Random IPv6 address dropouts in lxdbr0

tomp · August 5, 2021, 9:03pm

And lxc network show lxdbr0?

BTW i just checked on my LXD host and each time an RA is received by the container the IPv6 lifetime address resets back to its maximum value again so check yours is doing the same, and if not then thats likely the issue. Also mine is an order of magnitude larger than your lifetime, suggesting something may have set it too low for the RA advert interval.

amcduffee · August 5, 2021, 9:05pm

anderson@anderson-ryzen9:~$ lxc network show lxdbr0
config:
  dns.search: lxd,corp.terasci.com
  ipv4.address: 10.11.12.1/24
  ipv4.nat: "true"
  ipv6.address: fd42:c8f3:56ae:8db::1/64
  ipv6.nat: "true"
description: ""
name: lxdbr0
type: bridge
used_by:
- /1.0/instances/build-aosp-1404
- /1.0/instances/build-armbian
- /1.0/instances/build-ipxe
- /1.0/instances/build-stretch
- /1.0/profiles/default
managed: true
status: Created
locations:
- none

amcduffee · August 11, 2021, 9:07pm

I posted my lxdbr0 configuration above.

A few other notes:

The highest lifetime I have seen on the fd42:c8f3:56ae:8db::1/64 addresses is 3600sec or 1hr. This is true both for the interface in the container as well as the lxdbr0 interface on the host. The lifetime counts down and expires on both the host and container interfaces in the same way.
dnsmasq does send an RA every 8-10 minutes, so it is often enough that the 3600sec lifetime above should not be an issue. However, it sends the RA using the fe80:: address on the host lxdbr0 interface. Is it possible this causes the container to ignore it or not apply it due to the RA not coming from the fd42:c8f3:56ae:8db::1/64 network?
I do not see this issue on our production cluster where the containers are connected to a pre-configured br0 bridge to our office network. The production cluster does not use lxdbr0 and therefore there is no dnsmasq involved.
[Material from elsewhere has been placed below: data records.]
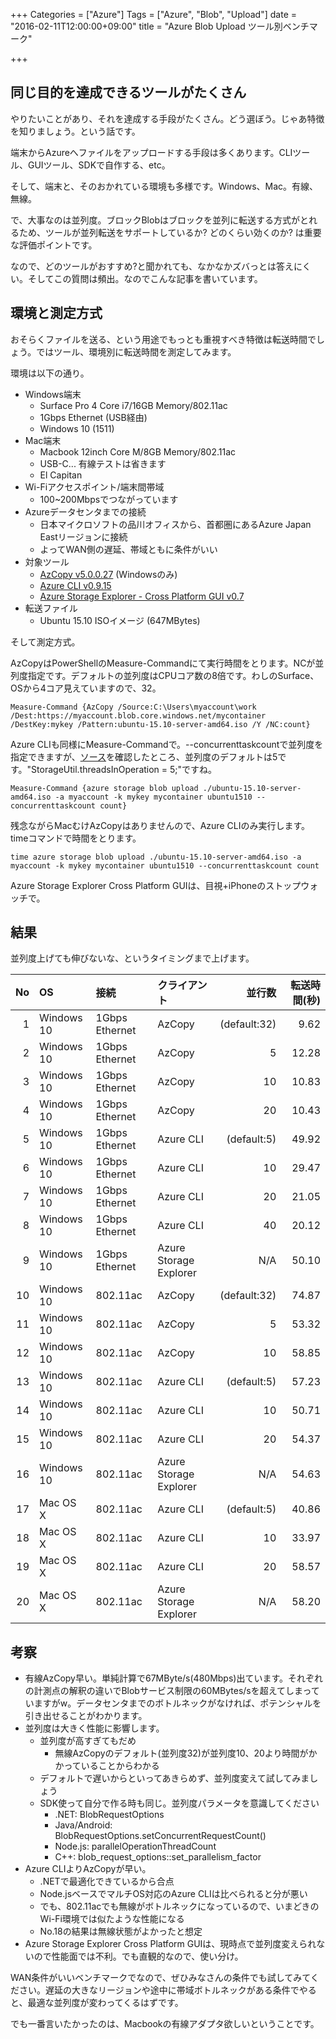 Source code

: +++
Categories = ["Azure"]
Tags = ["Azure", "Blob", "Upload"]
date = "2016-02-11T12:00:00+09:00"
title = "Azure Blob Upload ツール別ベンチマーク"

+++

## 同じ目的を達成できるツールがたくさん
やりたいことがあり、それを達成する手段がたくさん。どう選ぼう。じゃあ特徴を知りましょう。という話です。

端末からAzureへファイルをアップロードする手段は多くあります。CLIツール、GUIツール、SDKで自作する、etc。

そして、端末と、そのおかれている環境も多様です。Windows、Mac。有線、無線。

で、大事なのは並列度。ブロックBlobはブロックを並列に転送する方式がとれるため、ツールが並列転送をサポートしているか? どのくらい効くのか? は重要な評価ポイントです。

なので、どのツールがおすすめ?と聞かれても、なかなかズバっとは答えにくい。そしてこの質問は頻出。なのでこんな記事を書いています。

## 環境と測定方式
おそらくファイルを送る、という用途でもっとも重視すべき特徴は転送時間でしょう。ではツール、環境別に転送時間を測定してみます。

環境は以下の通り。

* Windows端末
    * Surface Pro 4 Core i7/16GB Memory/802.11ac
    * 1Gbps Ethernet (USB経由)
    * Windows 10 (1511)
* Mac端末
    * Macbook 12inch Core M/8GB Memory/802.11ac
    * USB-C... 有線テストは省きます
    * El Capitan
*  Wi-Fiアクセスポイント/端末間帯域
    * 100~200Mbpsでつながっています
* Azureデータセンタまでの接続
    * 日本マイクロソフトの品川オフィスから、首都圏にあるAzure Japan Eastリージョンに接続
    * よってWAN側の遅延、帯域ともに条件がいい
* 対象ツール
    * [AzCopy v5.0.0.27](https://azure.microsoft.com/ja-jp/documentation/articles/storage-use-azcopy/) (Windowsのみ)
    * [Azure CLI v0.9.15](https://azure.microsoft.com/ja-jp/documentation/articles/xplat-cli-install/)
    * [Azure Storage Explorer - Cross Platform GUI v0.7](http://storageexplorer.com/)
* 転送ファイル
    * Ubuntu 15.10 ISOイメージ (647MBytes)

そして測定方式。

AzCopyはPowerShellのMeasure-Commandにて実行時間をとります。NCが並列度指定です。デフォルトの並列度はCPUコア数の8倍です。わしのSurface、OSから4コア見えていますので、32。

    Measure-Command {AzCopy /Source:C:\Users\myaccount\work /Dest:https://myaccount.blob.core.windows.net/mycontainer /DestKey:mykey /Pattern:ubuntu-15.10-server-amd64.iso /Y /NC:count}

Azure CLIも同様にMeasure-Commandで。--concurrenttaskcountで並列度を指定できますが、[ソース](https://github.com/Azure/azure-xplat-cli/blob/dev/lib/util/storage.util._js)を確認したところ、並列度のデフォルトは5です。"StorageUtil.threadsInOperation = 5;"ですね。

    Measure-Command {azure storage blob upload ./ubuntu-15.10-server-amd64.iso -a myaccount -k mykey mycontainer ubuntu1510 --concurrenttaskcount count}

残念ながらMacむけAzCopyはありませんので、Azure CLIのみ実行します。timeコマンドで時間をとります。

    time azure storage blob upload ./ubuntu-15.10-server-amd64.iso -a myaccount -k mykey mycontainer ubuntu1510 --concurrenttaskcount count
    
Azure Storage Explorer Cross Platform GUIは、目視+iPhoneのストップウォッチで。 

## 結果
並列度上げても伸びないな、というタイミングまで上げます。

|No|OS|接続|クライアント|並行数|転送時間(秒)|
|-----------:|:-----------|:------------|:------------|------------:|------------:|
|1|Windows 10|1Gbps Ethernet|AzCopy|(default:32)|9.62|
|2|Windows 10|1Gbps Ethernet|AzCopy|5|12.28|
|3|Windows 10|1Gbps Ethernet|AzCopy|10|10.83|
|4|Windows 10|1Gbps Ethernet|AzCopy|20|10.43|
|5|Windows 10|1Gbps Ethernet|Azure CLI|(default:5)|49.92|
|6|Windows 10|1Gbps Ethernet|Azure CLI|10|29.47|
|7|Windows 10|1Gbps Ethernet|Azure CLI|20|21.05|
|8|Windows 10|1Gbps Ethernet|Azure CLI|40|20.12|
|9|Windows 10|1Gbps Ethernet|Azure Storage Explorer|N/A|50.10|
|10|Windows 10|802.11ac|AzCopy|(default:32)|74.87|
|11|Windows 10|802.11ac|AzCopy|5|53.32|
|12|Windows 10|802.11ac|AzCopy|10|58.85|
|13|Windows 10|802.11ac|Azure CLI|(default:5)|57.23|
|14|Windows 10|802.11ac|Azure CLI|10|50.71|
|15|Windows 10|802.11ac|Azure CLI|20|54.37|
|16|Windows 10|802.11ac|Azure Storage Explorer|N/A|54.63|
|17|Mac OS X|802.11ac|Azure CLI|(default:5)|40.86|
|18|Mac OS X|802.11ac|Azure CLI|10|33.97|
|19|Mac OS X|802.11ac|Azure CLI|20|58.57|
|20|Mac OS X|802.11ac|Azure Storage Explorer|N/A|58.20|

## 考察
* 有線AzCopy早い。単純計算で67MByte/s(480Mbps)出ています。それぞれの計測点の解釈の違いでBlobサービス制限の60MBytes/sを超えてしまっていますがw。データセンタまでのボトルネックがなければ、ポテンシャルを引き出せることがわかります。
* 並列度は大きく性能に影響します。
    * 並列度が高すぎてもだめ
        * 無線AzCopyのデフォルト(並列度32)が並列度10、20より時間がかかっていることからわかる
    * デフォルトで遅いからといってあきらめず、並列度変えて試してみましょう
    * SDK使って自分で作る時も同じ。並列度パラメータを意識してください
        * .NET: BlobRequestOptions
        * Java/Android: BlobRequestOptions.setConcurrentRequestCount()
        * Node.js: parallelOperationThreadCount
        * C++: blob_request_options::set_parallelism_factor
* Azure CLIよりAzCopyが早い。
    * .NETで最適化できているから合点
    * Node.jsベースでマルチOS対応のAzure CLIは比べられると分が悪い
    * でも、802.11acでも無線がボトルネックになっているので、いまどきのWi-Fi環境では似たような性能になる
    * No.18の結果は無線状態がよかったと想定
* Azure Storage Explorer Cross Platform GUIは、現時点で並列度変えられないので性能面では不利。でも直観的なので、使い分け。

WAN条件がいいベンチマークでなので、ぜひみなさんの条件でも試してみてください。遅延の大きなリージョンや途中に帯域ボトルネックがある条件でやると、最適な並列度が変わってくるはずです。


でも一番言いたかったのは、Macbookの有線アダプタ欲しいということです。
tomp · August 11, 2021, 9:11pm

Does it improve if you run lxc network set lxdbr0 ipv6.dhcp.stateful=true?

You may need to restart your containers afterwards so they take an address via DHCPv6.

amcduffee · August 11, 2021, 9:24pm

No change. I set that option, restarted the container and waited for the next RA on tcpdump. After the next RA the lifetime on eth0, in the container, was still dropping.

tomp · August 11, 2021, 9:44pm

OK lets set that option to false then.

Try seeing changing the interval helps:

lxc network set lxdbr0 raw.dnsmasq="ra-param=lxdbr0,10"

You should then see the RAs every 10s and at least inside my Focal container I can see the lifetime increase back to 86400secs every 10s for the IPv6 address:

inet6 fd42:5433:626e:4c0b:216:3eff:fe35:1f9d/64 scope global dynamic mngtmpaddr noprefixroute 
       valid_lft 86400sec preferred_lft 86400sec

tomp · August 11, 2021, 9:46pm

No you would expect to see RAs from the link-local address of the lxdbr0 interface as mentioned earlier.

tomp · August 11, 2021, 9:53pm

Can you also show output of ip -f inet6 route in your container?

tomp · August 11, 2021, 9:58pm

And finally the output of the following on host and container:

sudo  sysctl -a | grep lft

amcduffee · August 11, 2021, 10:03pm

It is working after setting this option. Is see the RA often and the lifetime in the container resets to 3600sec whenever one arrives.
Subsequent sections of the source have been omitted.